Pardon, messieurs. Et elle reprit sa lecture:
«Je vous fais cette prière au nom du sang qui nous unit, au nom de ce grand roi dont nous tirons notre origine, au nom de vos peuples et des miens; s'il y eut jamais occasion d'écouter la voix de la nation française, c'est aujourd'hui. Il est indispensable d'apprendre d'elle-même ce qu'elle pense, de savoir si en effet elle veut nous déclarer la guerre. Dans le temps où je suis prêt à exposer ma vie pour maintenir sa gloire et ses intérêts, j'espère que vous répondrez au plus tôt à la proposition que je vous fais; que l'assemblée que je vous demande préviendra les malheureux engagements où nous pourrions tomber, et que les forces de l'Espagne ne seront employées qu'à soutenir la grandeur de la France et à humilier ses ennemis, comme je ne les emploierai jamais que pour marquer à Votre Majesté la tendresse sincère et inexprimable que j'ai pour elle.»

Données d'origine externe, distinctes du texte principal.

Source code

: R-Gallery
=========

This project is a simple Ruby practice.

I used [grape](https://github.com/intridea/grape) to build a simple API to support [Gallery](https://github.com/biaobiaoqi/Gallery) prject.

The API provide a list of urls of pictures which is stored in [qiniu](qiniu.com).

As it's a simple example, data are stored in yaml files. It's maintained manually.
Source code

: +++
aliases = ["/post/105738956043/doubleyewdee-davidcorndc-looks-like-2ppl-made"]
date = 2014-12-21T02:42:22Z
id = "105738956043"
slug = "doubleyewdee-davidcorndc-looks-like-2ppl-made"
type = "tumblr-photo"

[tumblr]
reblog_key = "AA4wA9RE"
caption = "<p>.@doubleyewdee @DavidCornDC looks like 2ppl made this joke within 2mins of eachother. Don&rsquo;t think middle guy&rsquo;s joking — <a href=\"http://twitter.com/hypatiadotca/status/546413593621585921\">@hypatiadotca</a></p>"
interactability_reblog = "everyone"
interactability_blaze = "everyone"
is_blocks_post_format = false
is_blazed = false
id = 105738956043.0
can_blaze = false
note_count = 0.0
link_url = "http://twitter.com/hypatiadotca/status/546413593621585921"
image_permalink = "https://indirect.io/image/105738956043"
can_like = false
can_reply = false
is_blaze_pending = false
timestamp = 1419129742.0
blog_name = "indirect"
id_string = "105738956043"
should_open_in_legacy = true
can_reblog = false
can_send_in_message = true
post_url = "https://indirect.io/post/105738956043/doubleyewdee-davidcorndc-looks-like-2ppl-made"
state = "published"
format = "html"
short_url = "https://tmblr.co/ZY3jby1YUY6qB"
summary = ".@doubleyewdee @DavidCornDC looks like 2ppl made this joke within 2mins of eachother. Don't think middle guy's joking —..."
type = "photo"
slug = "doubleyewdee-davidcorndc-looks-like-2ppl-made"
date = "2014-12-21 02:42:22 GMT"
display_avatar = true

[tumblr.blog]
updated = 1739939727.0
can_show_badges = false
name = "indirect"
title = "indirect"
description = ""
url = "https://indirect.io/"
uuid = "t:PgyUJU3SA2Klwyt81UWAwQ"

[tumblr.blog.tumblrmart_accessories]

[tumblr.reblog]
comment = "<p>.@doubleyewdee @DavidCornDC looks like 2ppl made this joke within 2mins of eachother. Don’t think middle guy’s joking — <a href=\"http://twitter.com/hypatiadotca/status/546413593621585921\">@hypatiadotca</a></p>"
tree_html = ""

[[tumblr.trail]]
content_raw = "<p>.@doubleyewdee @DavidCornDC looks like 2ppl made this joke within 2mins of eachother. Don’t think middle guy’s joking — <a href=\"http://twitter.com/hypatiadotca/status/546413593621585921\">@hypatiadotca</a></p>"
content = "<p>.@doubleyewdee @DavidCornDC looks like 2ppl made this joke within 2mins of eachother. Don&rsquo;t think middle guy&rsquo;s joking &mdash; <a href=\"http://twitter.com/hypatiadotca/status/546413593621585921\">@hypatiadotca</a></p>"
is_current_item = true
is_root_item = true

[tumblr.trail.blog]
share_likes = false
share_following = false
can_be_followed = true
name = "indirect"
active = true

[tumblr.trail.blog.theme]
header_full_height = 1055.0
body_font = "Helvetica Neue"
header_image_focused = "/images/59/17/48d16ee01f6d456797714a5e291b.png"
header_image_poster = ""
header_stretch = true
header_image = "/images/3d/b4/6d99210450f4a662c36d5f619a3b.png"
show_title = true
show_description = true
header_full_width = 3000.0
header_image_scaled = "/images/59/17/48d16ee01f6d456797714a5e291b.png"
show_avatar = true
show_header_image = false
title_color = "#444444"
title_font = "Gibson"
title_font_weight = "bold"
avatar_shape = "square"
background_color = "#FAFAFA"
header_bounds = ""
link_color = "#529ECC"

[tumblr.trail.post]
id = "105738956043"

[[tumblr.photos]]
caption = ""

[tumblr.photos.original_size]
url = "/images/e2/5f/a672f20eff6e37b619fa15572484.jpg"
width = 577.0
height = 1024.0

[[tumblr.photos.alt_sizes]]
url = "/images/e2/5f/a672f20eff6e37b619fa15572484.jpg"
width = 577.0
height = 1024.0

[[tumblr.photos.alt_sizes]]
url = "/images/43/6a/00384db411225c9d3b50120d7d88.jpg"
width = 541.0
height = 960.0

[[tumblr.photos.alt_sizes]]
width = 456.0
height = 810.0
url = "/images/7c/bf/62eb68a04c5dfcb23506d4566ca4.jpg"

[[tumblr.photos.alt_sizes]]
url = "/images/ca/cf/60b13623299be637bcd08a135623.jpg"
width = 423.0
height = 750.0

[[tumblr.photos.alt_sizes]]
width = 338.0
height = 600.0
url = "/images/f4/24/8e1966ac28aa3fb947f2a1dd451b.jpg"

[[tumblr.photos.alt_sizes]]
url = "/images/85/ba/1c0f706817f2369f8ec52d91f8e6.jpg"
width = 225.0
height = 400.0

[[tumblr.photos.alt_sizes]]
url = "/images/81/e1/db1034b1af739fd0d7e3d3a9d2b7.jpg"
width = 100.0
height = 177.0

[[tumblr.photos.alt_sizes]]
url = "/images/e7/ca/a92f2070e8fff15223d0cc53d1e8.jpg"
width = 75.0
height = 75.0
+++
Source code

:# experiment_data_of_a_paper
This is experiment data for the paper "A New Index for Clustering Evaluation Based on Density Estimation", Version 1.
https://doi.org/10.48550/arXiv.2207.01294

—Eh bien! que dites-vous de cela, messieurs? Sa Majesté Catholique pouvait-elle plus faire pour nous? demanda madame du Maine.
—Elle pouvait joindre à cette lettre une épître directement adressée aux états généraux, répondit le cardinal; cette épître, si le roi eût daigné l'envoyer, aurait eu, j'en suis certain, une grande influence sur leur délibération.
—La voici, dit le prince de Cellamare en tirant à son tour un papier de sa poche.
—Comment, prince! reprit le cardinal, que dites-vous?
—Je dis que Sa Majesté Catholique a été de l'avis de Votre Éminence, et qu'elle m'a adressé cette épître, qui est le complément de la lettre qu'elle a remise au baron de Valef.